Securities that are "Beneficially Owned" by any Person shall mean all such
securities of which such Person is the Beneficial Owner. The Corporation shall
be permitted to conclusively rely upon its stock transfer ledger, public filings
with regulatory agencies, such as Schedules 13D, or certificates of its
stockholders in determining the Beneficial Ownership of any Person and its
Affiliates of Voting Shares.

(iii) "Change in Control" [Deleted]

(iv) "Equity Securities" shall have the meaning ascribed to
such term in Rule 3a11-1 under the Exchange Act, as in effect on August 30,
1991.

(v) "Exchange Act" shall mean the Securities Exchange Act of
1934, as amended.

(vi) "Interested Person" shall mean any Person (other than the
Corporation or any Subsidiary) that is the direct or indirect Beneficial Owner
of more than 5% (five percent) of the aggregate voting power of the Voting
Shares and any Affiliate or Associate of any such Person. For the purpose of
determining whether a Person is an Interested Person, Voting Shares that are
deemed outstanding and are deemed Beneficially Owned by such Person shall
include unissued Voting Shares of the Corporation of which the Interested Person
is the Beneficial Owner but shall not include any other Voting Shares of the
Corporation which may be issuable pursuant to any agreement, arrangement, or
understanding, upon exercise of conversion rights, warrants, or options, or
otherwise to any Person who is not the Interested Person.

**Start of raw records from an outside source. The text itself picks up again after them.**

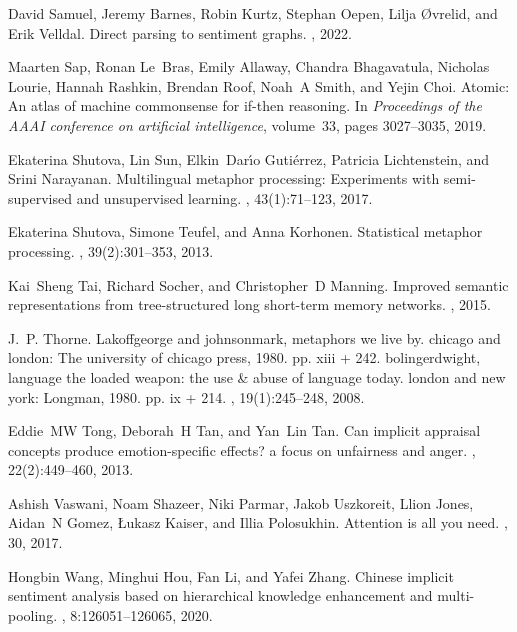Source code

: \documentclass[11pt]{article}
\begin{document}
\begin{thebibliography}{10}
David Samuel, Jeremy Barnes, Robin Kurtz, Stephan Oepen, Lilja {\O}vrelid, and
  Erik Velldal.
\newblock Direct parsing to sentiment graphs.
, 2022.

Maarten Sap, Ronan Le~Bras, Emily Allaway, Chandra Bhagavatula, Nicholas
  Lourie, Hannah Rashkin, Brendan Roof, Noah~A Smith, and Yejin Choi.
\newblock Atomic: An atlas of machine commonsense for if-then reasoning.
\newblock In {\em Proceedings of the AAAI conference on artificial
  intelligence}, volume~33, pages 3027--3035, 2019.

Ekaterina Shutova, Lin Sun, Elkin~Dar{\'\i}o Guti{\'e}rrez, Patricia
  Lichtenstein, and Srini Narayanan.
\newblock Multilingual metaphor processing: Experiments with semi-supervised
  and unsupervised learning.
, 43(1):71--123, 2017.

Ekaterina Shutova, Simone Teufel, and Anna Korhonen.
\newblock Statistical metaphor processing.
, 39(2):301--353, 2013.

Kai~Sheng Tai, Richard Socher, and Christopher~D Manning.
\newblock Improved semantic representations from tree-structured long
  short-term memory networks.
, 2015.

J.~P. Thorne.
\newblock Lakoffgeorge and johnsonmark, metaphors we live by. chicago and
  london: The university of chicago press, 1980. pp. xiii + 242.
  bolingerdwight, language the loaded weapon: the use \& abuse of language
  today. london and new york: Longman, 1980. pp. ix + 214.
, 19(1):245--248, 2008.

Eddie~MW Tong, Deborah~H Tan, and Yan~Lin Tan.
\newblock Can implicit appraisal concepts produce emotion-specific effects? a
  focus on unfairness and anger.
, 22(2):449--460, 2013.

Ashish Vaswani, Noam Shazeer, Niki Parmar, Jakob Uszkoreit, Llion Jones,
  Aidan~N Gomez, {\L}ukasz Kaiser, and Illia Polosukhin.
\newblock Attention is all you need.
, 30, 2017.

Hongbin Wang, Minghui Hou, Fan Li, and Yafei Zhang.
\newblock Chinese implicit sentiment analysis based on hierarchical knowledge
  enhancement and multi-pooling.
, 8:126051--126065, 2020.


\end{thebibliography}
\end{document}
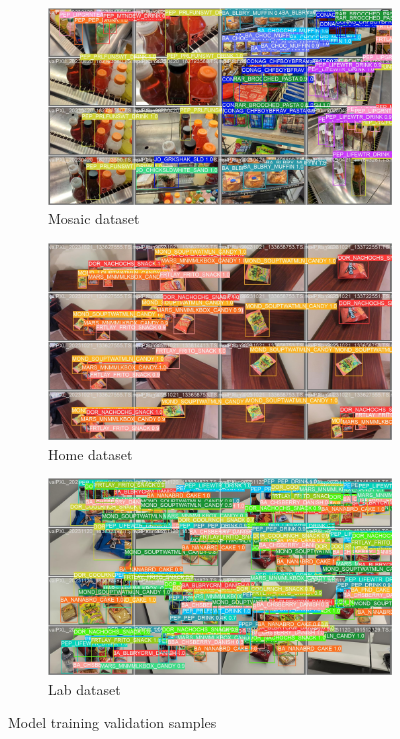 \documentclass[thesis]{fputhesis}
\begin{document}
\begin{body}
\begin{figure}[h!]
    \centering
    \begin{subfigure}[]{.65\textwidth}
        \includegraphics[width=\textwidth]{Images/mosaic-val.jpg}
        \caption{Mosaic dataset}
        \label{fig:mosaic-val}
    \end{subfigure}
    \begin{subfigure}[]{.65\textwidth}
        \includegraphics[width=\textwidth]{Images/roomset-val.jpg}
        \caption{Home dataset}
        \label{fig:roomset-val}
    \end{subfigure}
    \begin{subfigure}[]{.65\textwidth}
        \includegraphics[width=\textwidth]{Images/labset-val.jpg}
        \caption{Lab dataset}
        \label{fig:labset-val}
    \end{subfigure}
    \caption{Model training validation samples}
    \label{fig:model-val}
\end{figure}

\end{body}
\end{document}
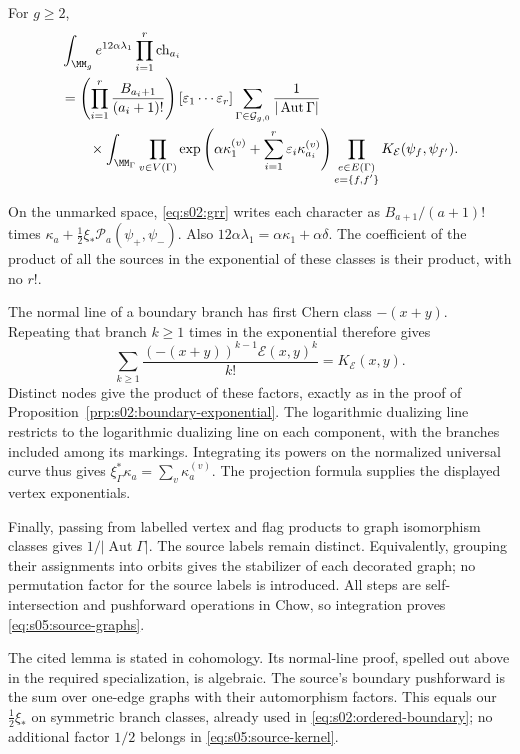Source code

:\begin{lmm}\label{lmm:s05:labelled-sources}
For $g\geq2$,
\begin{align}
 &\int_{\MM_g}e^{12\alpha\lambda_1}
              \prod_{i=1}^r\mathrm{ch}_{a_i}\notag\\
 &=\left(\prod_{i=1}^r\frac{B_{a_i+1}}{(a_i+1)!}\right)
 [\varepsilon_1\cdots\varepsilon_r]
 \sum_{\Gamma\in\mathcal G_{g,0}}
 \frac1{|\operatorname{Aut}\Gamma|}\notag\\
 &\qquad\times\int_{\MM_\Gamma}
 \prod_{v\in V(\Gamma)}
  \exp\left(\alpha\kappa_1^{(v)}+
          \sum_{i=1}^r\varepsilon_i\kappa_{a_i}^{(v)}\right)
 \prod_{\substack{e\in E(\Gamma)\\e=\{f,f'\}}}
       K_{\mathcal E}(\psi_f,\psi_{f'}).
 \label{eq:s05:source-graphs}
\end{align}
\end{lmm}
\begin{prf}
On the unmarked space, \eqref{eq:s02:grr} writes each character as
$B_{a+1}/(a+1)!$ times
$\kappa_a+\tfrac12\xi_*\mathcal P_a(\psi_+,\psi_-)$.
Also $12\alpha\lambda_1=\alpha\kappa_1+\alpha\delta$.
The coefficient of the product of all the sources in the
exponential of these classes is their product, with no $r!$.

The normal line of a boundary branch has first Chern class
$-(x+y)$. Repeating that branch $k\geq1$ times in the exponential
therefore gives
\[
 \sum_{k\geq1}\frac{(-(x+y))^{k-1}\mathcal E(x,y)^k}{k!}
 =K_{\mathcal E}(x,y).
\]
Distinct nodes give the product of these factors, exactly as in the
proof of Proposition~\ref{prp:s02:boundary-exponential}. The
logarithmic dualizing line restricts to the logarithmic dualizing
line on each component, with the branches included among its
markings. Integrating its powers on the normalized universal curve
thus gives $\xi_\Gamma^*\kappa_a=\sum_v\kappa_a^{(v)}$.
The projection formula supplies the displayed vertex exponentials.

Finally, passing from labelled vertex and flag products to graph
isomorphism classes gives $1/|\operatorname{Aut}\Gamma|$.
The source labels remain distinct. Equivalently, grouping their
assignments into orbits gives the stabilizer of each decorated
graph; no permutation factor for the source labels is introduced.
All steps are self-intersection and pushforward operations in Chow,
so integration proves \eqref{eq:s05:source-graphs}.
\end{prf}

\begin{rmk}
The cited lemma is stated in cohomology. Its normal-line proof,
spelled out above in the required specialization, is algebraic.
The source's boundary pushforward is the sum over one-edge graphs
with their automorphism factors. This equals our
$\tfrac12\xi_*$ on symmetric branch classes, already used in
\eqref{eq:s02:ordered-boundary}; no additional factor $1/2$ belongs
in \eqref{eq:s05:source-kernel}.
\end{rmk}


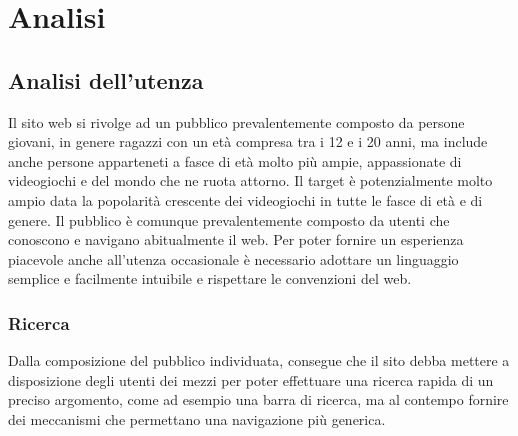 \section{Analisi}

\subsection{Analisi dell'utenza}
Il sito web si rivolge ad un pubblico prevalentemente composto da persone giovani, in genere ragazzi con un età compresa tra i 12 e i 20 anni,
ma include anche persone apparteneti a fasce di età molto più ampie, appassionate di videogiochi e del mondo che ne ruota attorno.
Il target è potenzialmente molto ampio data la popolarità crescente dei videogiochi in tutte le fasce di età e di genere.
Il pubblico è comunque prevalentemente composto da utenti che conoscono e navigano abitualmente il web. 
Per poter fornire un esperienza piacevole anche all'utenza occasionale è necessario adottare un linguaggio semplice e facilmente intuibile e rispettare le convenzioni del web.

\subsubsection{Ricerca}
Dalla composizione del pubblico individuata, consegue che il sito debba mettere a disposizione degli utenti dei mezzi per poter effettuare una ricerca 
rapida di un preciso argomento, come ad esempio una barra di ricerca, ma al contempo fornire dei meccanismi che permettano una navigazione 
più generica. 
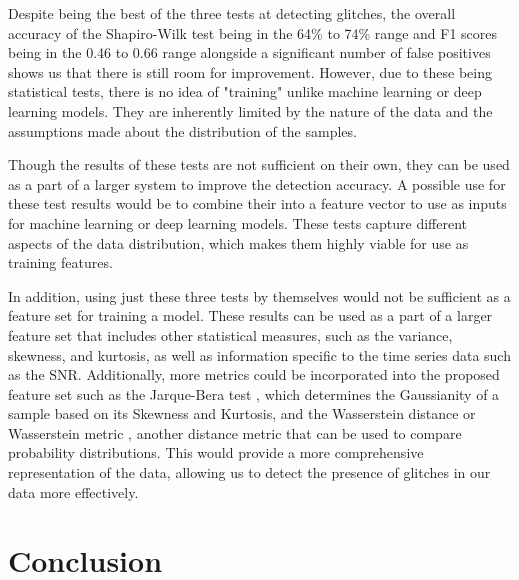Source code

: \documentclass[12pt]{article}
\begin{document}
\medskip
\noindent Despite being the best of the three tests at detecting glitches, the overall accuracy of the Shapiro-Wilk test being in the 64\% to 74\% range and F1 scores being in the 0.46 to 0.66 range alongside a significant number of false positives shows us that there is still room for improvement. However, due to these being statistical tests, there is no idea of "training" unlike machine learning or deep learning models. They are inherently limited by the nature of the data and the assumptions made about the distribution of the samples.

\medskip
\noindent Though the results of these tests are not sufficient on their own, they can be used as a part of a larger system to improve the detection accuracy. A possible use for these test results would be to combine their into a feature vector to use as inputs for machine learning or deep learning models. These tests capture different aspects of the data distribution, which makes them highly viable for use as training features.

\medskip
\noindent In addition, using just these three tests by themselves would not be sufficient as a feature set for training a model. These results can be used as a part of a larger feature set that includes other statistical measures, such as the variance, skewness, and kurtosis, as well as information specific to the time series data such as the SNR. Additionally, more metrics could be incorporated into the proposed feature set such as the Jarque-Bera test \cite{JarqueBera1987}, which determines the Gaussianity of a sample based on its Skewness and Kurtosis, and the Wasserstein distance or Wasserstein metric \cite{Panaretos_2019}, another distance metric that can be used to compare probability distributions. This would provide a more comprehensive representation of the data, allowing us to detect the presence of glitches in our data more effectively.


\section{Conclusion}\label{Conclusions}





\end{document}
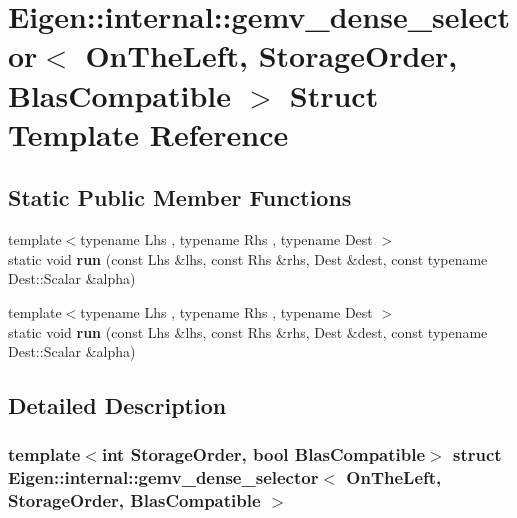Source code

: \hypertarget{struct_eigen_1_1internal_1_1gemv__dense__selector_3_01_on_the_left_00_01_storage_order_00_01_blas_compatible_01_4}{}\section{Eigen\+:\+:internal\+:\+:gemv\+\_\+dense\+\_\+selector$<$ On\+The\+Left, Storage\+Order, Blas\+Compatible $>$ Struct Template Reference}
\label{struct_eigen_1_1internal_1_1gemv__dense__selector_3_01_on_the_left_00_01_storage_order_00_01_blas_compatible_01_4}
\subsection*{Static Public Member Functions}
\begin{DoxyCompactItemize}
\item 
\mbox{\label{struct_eigen_1_1internal_1_1gemv__dense__selector_3_01_on_the_left_00_01_storage_order_00_01_blas_compatible_01_4_a7854af86ce3fc5c7e904b1ac377fc2b4}} 
{\footnotesize template$<$typename Lhs , typename Rhs , typename Dest $>$ }\\static void {\bfseries run} (const Lhs \&lhs, const Rhs \&rhs, Dest \&dest, const typename Dest\+::\+Scalar \&alpha)
\item 
\mbox{\label{struct_eigen_1_1internal_1_1gemv__dense__selector_3_01_on_the_left_00_01_storage_order_00_01_blas_compatible_01_4_a7854af86ce3fc5c7e904b1ac377fc2b4}} 
{\footnotesize template$<$typename Lhs , typename Rhs , typename Dest $>$ }\\static void {\bfseries run} (const Lhs \&lhs, const Rhs \&rhs, Dest \&dest, const typename Dest\+::\+Scalar \&alpha)
\end{DoxyCompactItemize}


\subsection{Detailed Description}
\subsubsection*{template$<$int Storage\+Order, bool Blas\+Compatible$>$\newline
struct Eigen\+::internal\+::gemv\+\_\+dense\+\_\+selector$<$ On\+The\+Left, Storage\+Order, Blas\+Compatible $>$}



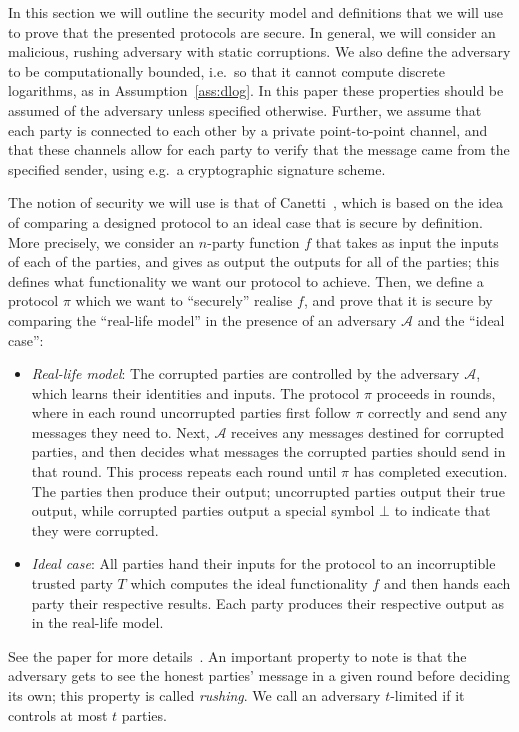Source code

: \documentclass{article}
\newcommand\paper{paper}
\theoremstyle{remark}
\begin{document}
\newcommand{\ideal}[4]{\textup{\texttt{IDEAL}}_{#1, #2} (#3, #4)}
\newcommand{\idealD}{\ideal{\proto}{\mathcal{S}}{x}{z}}

In this section we will outline the security model and definitions that we will
use to prove that the presented protocols are secure. In general, we will
consider an malicious, rushing adversary with static corruptions. We also
define the adversary to be computationally bounded, i.e.\ so that it cannot
compute discrete logarithms, as in Assumption~\ref{ass:dlog}. In this \paper{}
these properties should be assumed of the adversary unless specified otherwise.
Further, we assume that each party is connected to each other by a private
point-to-point channel, and that these channels allow for each party to verify
that the message came from the specified sender, using e.g.\ a cryptographic
signature scheme.

The notion of security we will use is that of Canetti~\cite{c00}, which is
based on the idea of comparing a designed protocol to an ideal case that is
secure by definition. More precisely, we consider an $n$-party function $f$
that takes as input the inputs of each of the parties, and gives as output the
outputs for all of the parties; this defines what functionality we want our
protocol to achieve. Then, we define a protocol $\pi$ which we want to
``securely'' realise $f$, and prove that it is secure by comparing the
``real-life model'' in the presence of an adversary $\mathcal{A}$ and the
``ideal case'':
\begin{itemize}
	\item \textit{Real-life model}: The corrupted parties are controlled by the
		adversary $\mathcal{A}$, which learns their identities and inputs. The
		protocol $\pi$ proceeds in rounds, where in each round uncorrupted
		parties first follow $\pi$ correctly and send any messages they need
		to. Next, $\mathcal{A}$ receives any messages destined for corrupted
		parties, and then decides what messages the corrupted parties should
		send in that round. This process repeats each round until $\pi$ has
		completed execution. The parties then produce their output; uncorrupted
		parties output their true output, while corrupted parties output a
		special symbol $\bot$ to indicate that they were corrupted.

	\item \textit{Ideal case}: All parties hand their inputs for the protocol
		to an incorruptible trusted party $T$ which computes the ideal
		functionality $f$ and then hands each party their respective results.
		Each party produces their respective output as in the real-life model.
\end{itemize}
See the paper for more details~\cite{c00}. An important property to note is
that the adversary gets to see the honest parties' message in a given round
before deciding its own; this property is called \textit{rushing}. We call an
adversary $t$-limited if it controls at most $t$ parties.
\end{document}
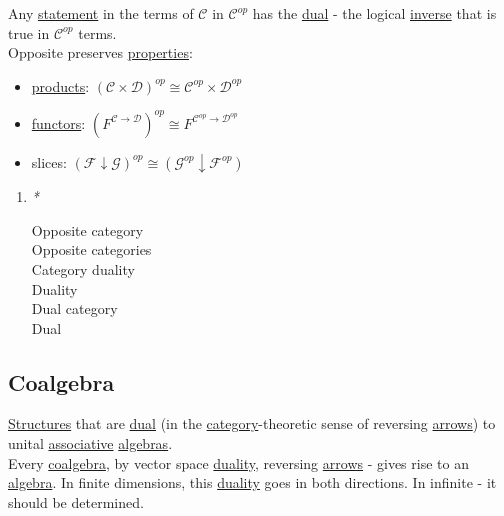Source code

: \documentclass[a4paper,14pt,oneside]{book}
\begin{document}
Any \hyperref[orgef7434f]{statement} in the terms of \(\mathcal{C}\) in \(\mathcal{C}^{op}\) has the \hyperref[orgc6963f2]{dual} - the logical \hyperref[orgeb3638a]{inverse} that is true in \(\mathcal {C}^{op}\) terms.\\

Opposite preserves \hyperref[orge0a1a8a]{properties}:\\
\begin{itemize}
\item \hyperref[org282cbfc]{products}: \((\mathcal{C} \times \mathcal{D})^{op} \cong \mathcal{C}^{op} \times \mathcal{D}^{op}\)\\

\item \hyperref[org8f42943]{functors}: \((F^{\mathcal{C} \to \mathcal{D}})^{op} \cong F^{\mathcal{C}^{op} \to \mathcal{D}^{op}}\)\\

\item slices: \((\mathcal{F} \downarrow \mathcal{G})^{op} \cong (\mathcal{G}^{op} \downarrow \mathcal{F}^{op})\)\\
\end{itemize}

\begin{enumerate}
\item \emph{*}
\label{sec:org5ef0fe6}

\label{orgd1ddee6}Opposite category\\
\label{org89626eb}Opposite categories\\
\label{org13eea69}Category duality\\
\label{org667ca45}Duality\\
\label{org0f07f42}Dual category\\
\label{orgc6963f2}Dual\\
\end{enumerate}

\subsection{\label{org6a67ed2}Coalgebra}
\label{sec:org2fff78f}
\hyperref[org2c7f064]{Structures} that are \hyperref[orgc6963f2]{dual} (in the \hyperref[org3a5c6d7]{category}-theoretic sense of reversing \hyperref[org224bb22]{arrows}) to unital \hyperref[orgfe56caa]{associative} \hyperref[org9dbd815]{algebras}.\\
Every \hyperref[org6a67ed2]{coalgebra}, by vector space \hyperref[org667ca45]{duality}, reversing \hyperref[org224bb22]{arrows} - gives rise to an \hyperref[orgf52fcf3]{algebra}. In finite dimensions, this \hyperref[org667ca45]{duality} goes in both directions. In infinite - it should be determined.\\
\end{document}
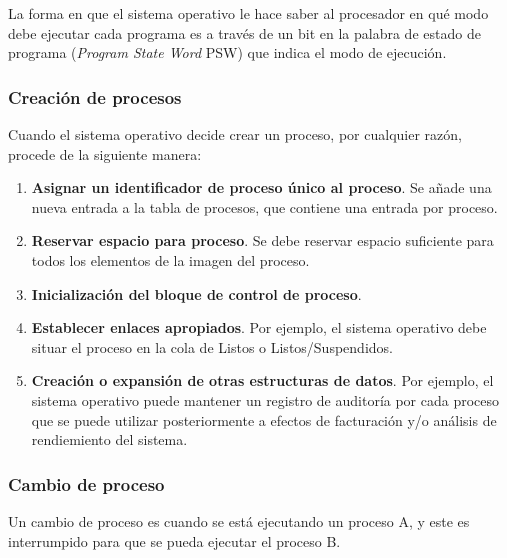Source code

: \documentclass[12pt]{article}
\begin{document}
  La forma en que el sistema operativo le hace saber al procesador en qué modo debe ejecutar cada programa es a través de un bit en la palabra de estado de programa (\textit{Program State Word} PSW) que indica el modo de ejecución.

  \subsubsection{Creación de procesos}
  Cuando el sistema operativo decide crear un proceso, por cualquier razón, procede de la siguiente manera:
  \begin{enumerate}[1.]
    \item \textbf{Asignar un identificador de proceso único al proceso}. Se añade una nueva entrada a la tabla de procesos, que contiene una entrada por proceso.

    \item \textbf{Reservar espacio para proceso}. Se debe reservar espacio suficiente para todos los elementos de la imagen del proceso.

    \item \textbf{Inicialización del bloque de control de proceso}. 

    \item \textbf{Establecer enlaces apropiados}. Por ejemplo, el sistema operativo debe situar el proceso en la cola de Listos o Listos/Suspendidos.

    \item \textbf{Creación o expansión de otras estructuras de datos}. Por ejemplo, el sistema operativo puede mantener un registro de auditoría por cada proceso que se puede utilizar posteriormente a efectos de facturación y/o análisis de rendiemiento del sistema.
  \end{enumerate}

  \subsubsection{Cambio de proceso}
  Un cambio de proceso es cuando se está ejecutando un proceso A, y este es interrumpido para que se pueda ejecutar el proceso B.
\end{document}
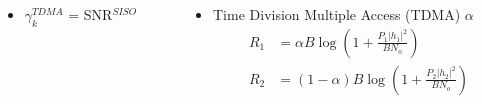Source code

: \documentclass[xcolor=dvipsnames,aspectratio=169]{beamer}
\begin{document}
{\begin{columns}
\begin{column}{4cm}
         \vspace{-.2in}
        \begin{itemize}
            \item \textcolor{TZTeal}{$\gamma_k^{TDMA}$ = SNR$^{SISO}$}
        \end{itemize}
        \end{column}
        \begin{column}{8cm}
        \begin{itemize}
         \item \textcolor{TZTeal}{Time Division Multiple Access (TDMA) $\alpha$
          \begin{equation}
            \begin{array}{rl}
                    R_1&= \alpha B\log\left(1+\frac{P_1|h_1|^2}{BN_o}\right)\\
                    R_2&= (1-\alpha) B\log\left(1+\frac{P_2|h_2|^2}{BN_o}\right)\\
            \end{array}
          \end{equation}}
         \vspace{-.2in}
        \end{itemize}       
        \end{column}
    \end{columns}
}
\end{document}
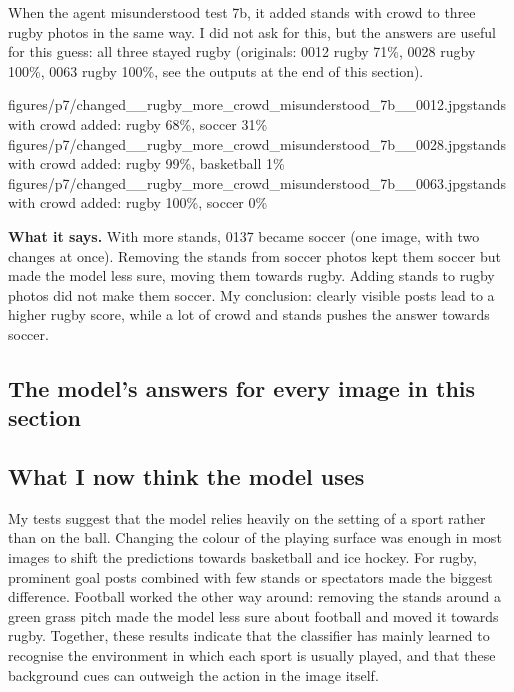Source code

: \documentclass[11pt]{article}
\begin{document}
When the agent misunderstood test 7b, it added stands with crowd to three rugby
photos in the same way. I did not ask for this, but the answers are useful for this
guess: all three stayed rugby (originals: 0012 rugby 71\%, 0028 rugby 100\%, 0063
rugby 100\%, see the outputs at the end of this section).

           {figures/p7/changed__rugby_more_crowd_misunderstood_7b__0012.jpg}{stands with crowd added: rugby 68\%, soccer 31\%}
           {figures/p7/changed__rugby_more_crowd_misunderstood_7b__0028.jpg}{stands with crowd added: rugby 99\%, basketball 1\%}
           {figures/p7/changed__rugby_more_crowd_misunderstood_7b__0063.jpg}{stands with crowd added: rugby 100\%, soccer 0\%}

\textbf{What it says.} With more stands, 0137 became soccer (one image, with two
changes at once). Removing the stands from soccer photos kept them soccer but made
the model less sure, moving them towards rugby. Adding stands to rugby photos did
not make them soccer. My conclusion: clearly visible posts lead to a higher rugby
score, while a lot of crowd and stands pushes the answer towards soccer.

\subsection*{The model's answers for every image in this section}

\subsection*{What I now think the model uses}
My tests suggest that the model relies heavily on the setting of a sport rather
than on the ball. Changing the colour of the playing surface was enough in most
images to shift the predictions towards basketball and ice hockey. For rugby,
prominent goal posts combined with few stands or spectators made the biggest
difference. Football worked the other way around: removing the stands around a
green grass pitch made the model less sure about football and moved it towards
rugby. Together, these results indicate that the classifier has mainly learned to
recognise the environment in which each sport is usually played, and that these
background cues can outweigh the action in the image itself.
\end{document}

(vii) "Market Price" of shares of a class of an Equity Security
of the Corporation on any day shall mean the highest sale price (regular way) of
shares of such class of such Equity Security on such day, or if that day is not
a trading day, then on the trading day immediately preceding such day, on the
largest principal national securities exchange on which such class of Equity
Security is then listed or admitted to trading, or if such class of Equity
Security is not listed or admitted to trading on any
<PAGE>

national securities exchange, then the highest reported sale price for such
shares in the over-the-counter market as reported on the NASDAQ National Market
System, or if such sale prices shall not be reported thereon, then the highest
bid price so reported, or if such price shall not be reported thereon, then as
the same shall be reported by the National Quotation Bureau Incorporated, or if
the price is not determinable as set forth above, then as determined in good
faith by the Board of Directors.

(viii) "Person" shall mean any individual, partnership, firm,
corporation, association, trust, unincorporated organization or other entity, as
well as any syndicate or group deemed to be a person pursuant to Section
13(d)(5) of the Exchange Act, as in effect on August 30, 1991.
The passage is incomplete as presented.